Segment Start: Material provided

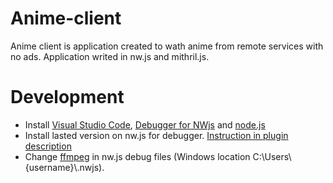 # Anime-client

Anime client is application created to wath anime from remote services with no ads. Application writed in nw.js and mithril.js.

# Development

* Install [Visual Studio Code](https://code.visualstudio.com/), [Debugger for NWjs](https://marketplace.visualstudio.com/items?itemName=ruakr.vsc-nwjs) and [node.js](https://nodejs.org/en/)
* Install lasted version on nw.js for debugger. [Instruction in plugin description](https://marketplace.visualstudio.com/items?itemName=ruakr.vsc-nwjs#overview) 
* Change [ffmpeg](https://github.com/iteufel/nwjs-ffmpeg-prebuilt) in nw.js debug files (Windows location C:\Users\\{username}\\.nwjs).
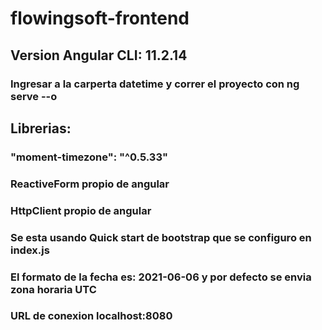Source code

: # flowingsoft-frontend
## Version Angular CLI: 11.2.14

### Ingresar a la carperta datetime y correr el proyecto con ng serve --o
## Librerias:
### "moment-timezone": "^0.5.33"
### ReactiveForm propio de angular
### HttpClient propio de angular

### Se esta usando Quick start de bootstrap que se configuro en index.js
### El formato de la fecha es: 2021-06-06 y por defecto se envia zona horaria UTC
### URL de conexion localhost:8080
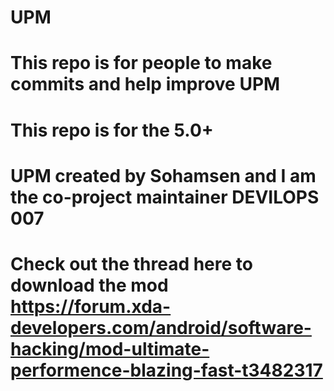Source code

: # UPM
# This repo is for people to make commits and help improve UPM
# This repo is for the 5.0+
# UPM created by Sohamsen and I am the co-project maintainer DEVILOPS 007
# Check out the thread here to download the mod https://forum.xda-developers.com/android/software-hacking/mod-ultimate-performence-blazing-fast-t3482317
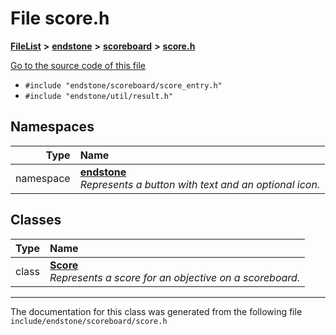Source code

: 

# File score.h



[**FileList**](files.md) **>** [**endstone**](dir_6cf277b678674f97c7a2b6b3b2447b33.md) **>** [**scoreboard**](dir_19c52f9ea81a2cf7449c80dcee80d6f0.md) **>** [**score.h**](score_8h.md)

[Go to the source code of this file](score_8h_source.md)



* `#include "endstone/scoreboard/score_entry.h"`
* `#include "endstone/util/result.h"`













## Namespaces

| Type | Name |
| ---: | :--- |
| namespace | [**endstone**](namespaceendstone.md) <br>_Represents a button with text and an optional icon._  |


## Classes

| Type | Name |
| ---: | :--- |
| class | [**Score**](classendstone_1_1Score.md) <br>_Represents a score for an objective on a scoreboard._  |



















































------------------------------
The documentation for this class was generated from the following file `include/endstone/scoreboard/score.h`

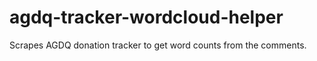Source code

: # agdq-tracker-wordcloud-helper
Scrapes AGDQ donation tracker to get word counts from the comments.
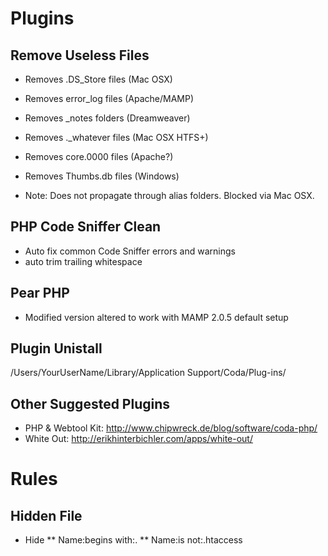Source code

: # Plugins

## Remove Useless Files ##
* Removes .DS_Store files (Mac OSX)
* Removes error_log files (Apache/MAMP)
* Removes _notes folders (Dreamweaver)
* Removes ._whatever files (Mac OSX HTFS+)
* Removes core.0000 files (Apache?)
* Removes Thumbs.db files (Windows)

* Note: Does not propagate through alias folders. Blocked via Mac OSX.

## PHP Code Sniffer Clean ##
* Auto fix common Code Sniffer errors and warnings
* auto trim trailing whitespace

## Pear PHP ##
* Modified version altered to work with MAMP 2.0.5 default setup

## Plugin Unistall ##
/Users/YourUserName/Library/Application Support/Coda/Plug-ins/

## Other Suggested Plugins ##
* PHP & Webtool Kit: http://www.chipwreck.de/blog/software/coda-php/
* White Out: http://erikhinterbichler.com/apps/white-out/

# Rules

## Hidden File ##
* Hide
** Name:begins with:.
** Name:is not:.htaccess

Segment End: Material provided
Segment Start: Material provided

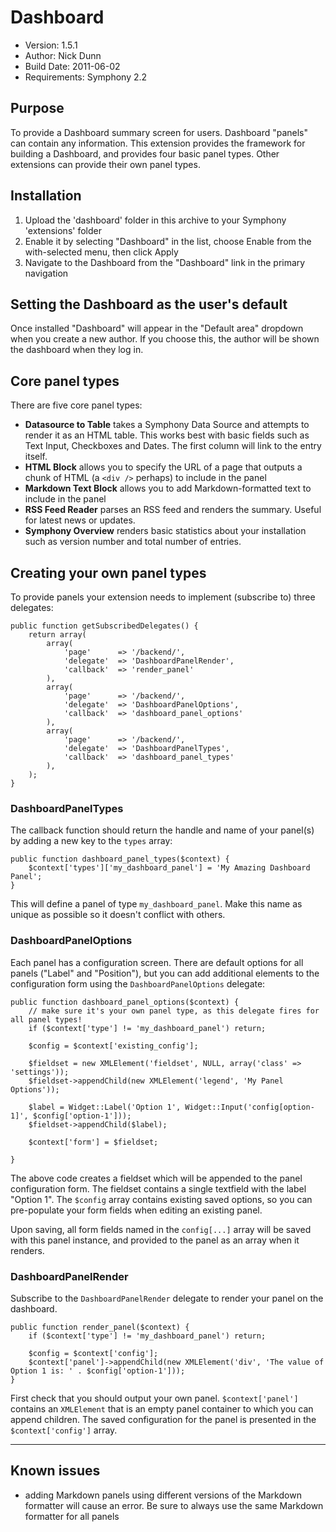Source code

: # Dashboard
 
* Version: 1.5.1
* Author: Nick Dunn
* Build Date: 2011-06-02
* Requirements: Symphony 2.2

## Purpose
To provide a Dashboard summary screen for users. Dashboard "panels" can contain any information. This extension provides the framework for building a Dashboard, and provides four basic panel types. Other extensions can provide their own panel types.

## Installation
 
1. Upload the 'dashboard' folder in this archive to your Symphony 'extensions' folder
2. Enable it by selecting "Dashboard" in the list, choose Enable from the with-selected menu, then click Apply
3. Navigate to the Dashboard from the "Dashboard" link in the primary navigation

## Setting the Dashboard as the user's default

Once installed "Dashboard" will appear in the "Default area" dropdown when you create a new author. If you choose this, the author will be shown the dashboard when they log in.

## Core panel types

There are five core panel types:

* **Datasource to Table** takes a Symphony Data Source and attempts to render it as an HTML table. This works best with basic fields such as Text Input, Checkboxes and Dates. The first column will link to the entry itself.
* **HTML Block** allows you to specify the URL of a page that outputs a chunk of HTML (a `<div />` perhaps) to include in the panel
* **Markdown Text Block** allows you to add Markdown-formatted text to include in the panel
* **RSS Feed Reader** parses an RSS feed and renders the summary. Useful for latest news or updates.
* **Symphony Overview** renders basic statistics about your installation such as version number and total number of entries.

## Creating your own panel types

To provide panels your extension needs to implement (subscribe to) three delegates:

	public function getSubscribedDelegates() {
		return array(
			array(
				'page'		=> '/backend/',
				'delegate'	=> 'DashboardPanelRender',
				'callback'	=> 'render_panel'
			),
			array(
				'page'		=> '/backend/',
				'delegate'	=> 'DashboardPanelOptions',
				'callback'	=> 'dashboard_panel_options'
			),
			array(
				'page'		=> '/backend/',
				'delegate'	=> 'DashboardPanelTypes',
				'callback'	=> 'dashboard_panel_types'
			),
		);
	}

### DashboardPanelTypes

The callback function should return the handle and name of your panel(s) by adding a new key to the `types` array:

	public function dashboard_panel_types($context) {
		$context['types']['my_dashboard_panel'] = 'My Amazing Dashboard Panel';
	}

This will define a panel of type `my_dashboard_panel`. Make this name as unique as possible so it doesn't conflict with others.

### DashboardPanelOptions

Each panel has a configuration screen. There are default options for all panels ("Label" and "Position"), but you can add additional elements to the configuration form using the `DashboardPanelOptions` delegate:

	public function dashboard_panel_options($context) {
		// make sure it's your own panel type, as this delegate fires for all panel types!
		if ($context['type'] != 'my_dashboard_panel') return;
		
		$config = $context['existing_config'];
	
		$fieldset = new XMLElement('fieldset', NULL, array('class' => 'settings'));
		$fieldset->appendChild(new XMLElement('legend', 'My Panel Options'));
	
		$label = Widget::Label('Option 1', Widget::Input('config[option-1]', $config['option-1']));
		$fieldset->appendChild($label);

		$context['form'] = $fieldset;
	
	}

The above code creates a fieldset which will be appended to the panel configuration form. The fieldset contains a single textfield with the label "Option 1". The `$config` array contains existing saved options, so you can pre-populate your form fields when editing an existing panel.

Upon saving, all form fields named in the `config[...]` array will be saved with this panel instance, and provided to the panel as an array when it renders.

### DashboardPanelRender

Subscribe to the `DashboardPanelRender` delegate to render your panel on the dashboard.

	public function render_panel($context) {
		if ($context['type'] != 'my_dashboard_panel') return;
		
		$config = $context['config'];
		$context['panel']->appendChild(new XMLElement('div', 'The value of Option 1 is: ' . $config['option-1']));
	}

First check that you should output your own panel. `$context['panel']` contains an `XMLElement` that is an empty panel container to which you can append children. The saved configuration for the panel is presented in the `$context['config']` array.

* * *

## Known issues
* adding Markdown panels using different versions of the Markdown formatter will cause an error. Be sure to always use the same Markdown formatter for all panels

Segment End: Material provided

Please transcribe exactly the lines above from the line that has "perhaps) to include in the panel" up to and including the line that has "public function dashboard_panel_options($context)"; no other line belongs in the answer.

* **HTML Block** allows you to specify the URL of a page that outputs a chunk of HTML (a `<div />` perhaps) to include in the panel
* **Markdown Text Block** allows you to add Markdown-formatted text to include in the panel
* **RSS Feed Reader** parses an RSS feed and renders the summary. Useful for latest news or updates.
* **Symphony Overview** renders basic statistics about your installation such as version number and total number of entries.

## Creating your own panel types

To provide panels your extension needs to implement (subscribe to) three delegates:

	public function getSubscribedDelegates() {
		return array(
			array(
				'page'		=> '/backend/',
				'delegate'	=> 'DashboardPanelRender',
				'callback'	=> 'render_panel'
			),
			array(
				'page'		=> '/backend/',
				'delegate'	=> 'DashboardPanelOptions',
				'callback'	=> 'dashboard_panel_options'
			),
			array(
				'page'		=> '/backend/',
				'delegate'	=> 'DashboardPanelTypes',
				'callback'	=> 'dashboard_panel_types'
			),
		);
	}

### DashboardPanelTypes

The callback function should return the handle and name of your panel(s) by adding a new key to the `types` array:

	public function dashboard_panel_types($context) {
		$context['types']['my_dashboard_panel'] = 'My Amazing Dashboard Panel';
	}

This will define a panel of type `my_dashboard_panel`. Make this name as unique as possible so it doesn't conflict with others.

### DashboardPanelOptions

Each panel has a configuration screen. There are default options for all panels ("Label" and "Position"), but you can add additional elements to the configuration form using the `DashboardPanelOptions` delegate:

	public function dashboard_panel_options($context) {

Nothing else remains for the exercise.